JERUSALEM, June 12, 2011 (AFP) - Bank of Israel Governor Stanley Fischer announced on Saturday he was in the race to become the next head of the International Monetary Fund.
Fischer, 67, is a widely respected economist credited with successfully guiding Israel's economy through the global crisis.
He is nevertheless something of a dark-horse candidate, as France's Christine Lagarde and Mexico's Agustin Carstens are generally considered the leading contenders.
Israel's Finance Minister Yuval Steinitz said he would be backing Fischer's candidacy.
"A unique, unplanned and possibly and once-in-a-lifetime opportunity has arisen to run for the head of the International Monetary Fund, which after consideration, I decided I wanted to pursue," Fischer said in a statement.
"I believe I can contribute to the IMF and to the global economy in this period after the crisis," he said a day after the deadline for nominations closed.
The job became vacant unexpectedly after Frenchman Dominique Strauss-Kahn resigned on May 18 to fight sexual assault charges in New York.
The 24-member executive board, representing all the IMF's members, has targeted the end of June to reach a consensus on one of the candidates, which is how it has decided the issue in the past.
Commentators said Fischer was likely hoping he could be a compromise candidate, should the delegates become deadlocked over the other two.
In his statement Fischer acknowledged his bid faced "a complex process and despite the possible obstacles."
One possible stumbling block could be his age.
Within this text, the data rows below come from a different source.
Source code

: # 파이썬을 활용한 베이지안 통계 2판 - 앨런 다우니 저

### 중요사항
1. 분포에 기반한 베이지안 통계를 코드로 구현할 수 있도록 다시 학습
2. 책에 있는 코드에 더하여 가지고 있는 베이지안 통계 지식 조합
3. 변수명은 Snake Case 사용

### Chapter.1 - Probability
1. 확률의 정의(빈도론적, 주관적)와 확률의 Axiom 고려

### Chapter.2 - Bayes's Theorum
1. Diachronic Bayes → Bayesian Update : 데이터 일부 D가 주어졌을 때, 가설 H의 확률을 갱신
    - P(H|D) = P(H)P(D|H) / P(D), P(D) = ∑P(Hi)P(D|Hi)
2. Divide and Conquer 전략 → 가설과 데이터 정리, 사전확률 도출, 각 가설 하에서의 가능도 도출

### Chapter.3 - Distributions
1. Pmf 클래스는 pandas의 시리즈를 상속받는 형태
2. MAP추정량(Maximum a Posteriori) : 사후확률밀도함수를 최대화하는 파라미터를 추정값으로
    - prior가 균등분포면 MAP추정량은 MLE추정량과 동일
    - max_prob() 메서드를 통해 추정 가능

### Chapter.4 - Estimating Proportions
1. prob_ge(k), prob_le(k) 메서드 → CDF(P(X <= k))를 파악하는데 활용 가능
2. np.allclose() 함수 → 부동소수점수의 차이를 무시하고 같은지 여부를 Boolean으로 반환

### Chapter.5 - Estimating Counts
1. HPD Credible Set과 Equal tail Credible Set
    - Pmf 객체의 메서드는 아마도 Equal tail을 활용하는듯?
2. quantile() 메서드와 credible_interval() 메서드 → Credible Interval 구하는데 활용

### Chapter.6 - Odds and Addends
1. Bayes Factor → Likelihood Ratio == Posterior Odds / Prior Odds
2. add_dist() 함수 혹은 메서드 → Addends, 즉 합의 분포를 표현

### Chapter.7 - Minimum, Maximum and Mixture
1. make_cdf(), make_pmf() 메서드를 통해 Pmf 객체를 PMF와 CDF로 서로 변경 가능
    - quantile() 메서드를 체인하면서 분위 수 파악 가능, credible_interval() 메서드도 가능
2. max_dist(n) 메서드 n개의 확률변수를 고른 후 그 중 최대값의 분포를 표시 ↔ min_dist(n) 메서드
Fischer will be 68 in October and IMF regulations call for a candidate under 65.
His ties to Israel could also prove unpopular in the Arab world.
Nevertheless Steinitz said he would push for Fischer to get the IMF job.
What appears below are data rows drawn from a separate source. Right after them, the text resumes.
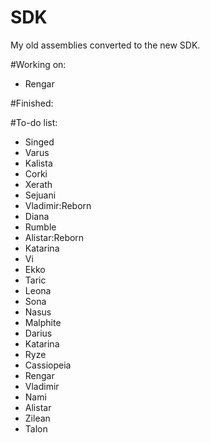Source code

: # SDK
My old assemblies converted to the new SDK.

#Working on:

- Rengar

#Finished:

#To-do list:
- Singed
- Varus
- Kalista 
- Corki
- Xerath
- Sejuani
- Vladimir:Reborn
- Diana 
- Rumble
- Alistar:Reborn
- Katarina
- Vi
- Ekko
- Taric
- Leona
- Sona
- Nasus
- Malphite
- Darius
- Katarina
- Ryze
- Cassiopeia
- Rengar
- Vladimir
- Nami
- Alistar
- Zilean
- Talon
"The job of IMF chief fits Fischer like a glove, both because of his education and the tremendous experience he has built up at the IMF, the World Bank and in the six years in which he has become an asset to Israel's economy as central bank governor," the finance minister said in a statement.
"Our intention is to support this bid and work to assist in its success."
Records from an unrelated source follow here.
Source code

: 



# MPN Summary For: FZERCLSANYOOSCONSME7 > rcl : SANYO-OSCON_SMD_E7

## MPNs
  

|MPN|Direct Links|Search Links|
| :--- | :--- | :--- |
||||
Fischer is a popular figure in Israel, credited with having helped the country's economy weather the recent global crisis in good shape.
"Please, don't go," read a recent headline in Israeli economic daily The Marker.
One columnist in the Financial Times said he was the best candidate for the IMF job, and Euromoney magazine last year put him top of their list of central bank governors.
Global Finance magazine gave Fischer an "A" rating in 2009 and 2010 in a review of the performances of central bank governors.
An American economist, he took Israeli citizenship before accepting the post of Bank of Israel governor. He began his second five-year term in March.
He has held senior positions at the World Bank and was the number two at the IMF and at financial giant Citigroup.
But while he is eminently qualified for the IMF post, his candidacy would be a long shot, as the job traditionally goes to a European, which of course makes Lagarde the favourite.
The resignation of Strauss-Kahn however has sparked calls for someone from the emerging economies to be appointed, which would favour the bid of Carstens, Mexico's central bank chief.
Two other candidates, Kazakhstan's Grigory Marchenko and Trevor Manuel of South Africa, pulled out ahead of Friday's nomination deadline -- a move that underscored the widespread belief that Europe already had a done deal.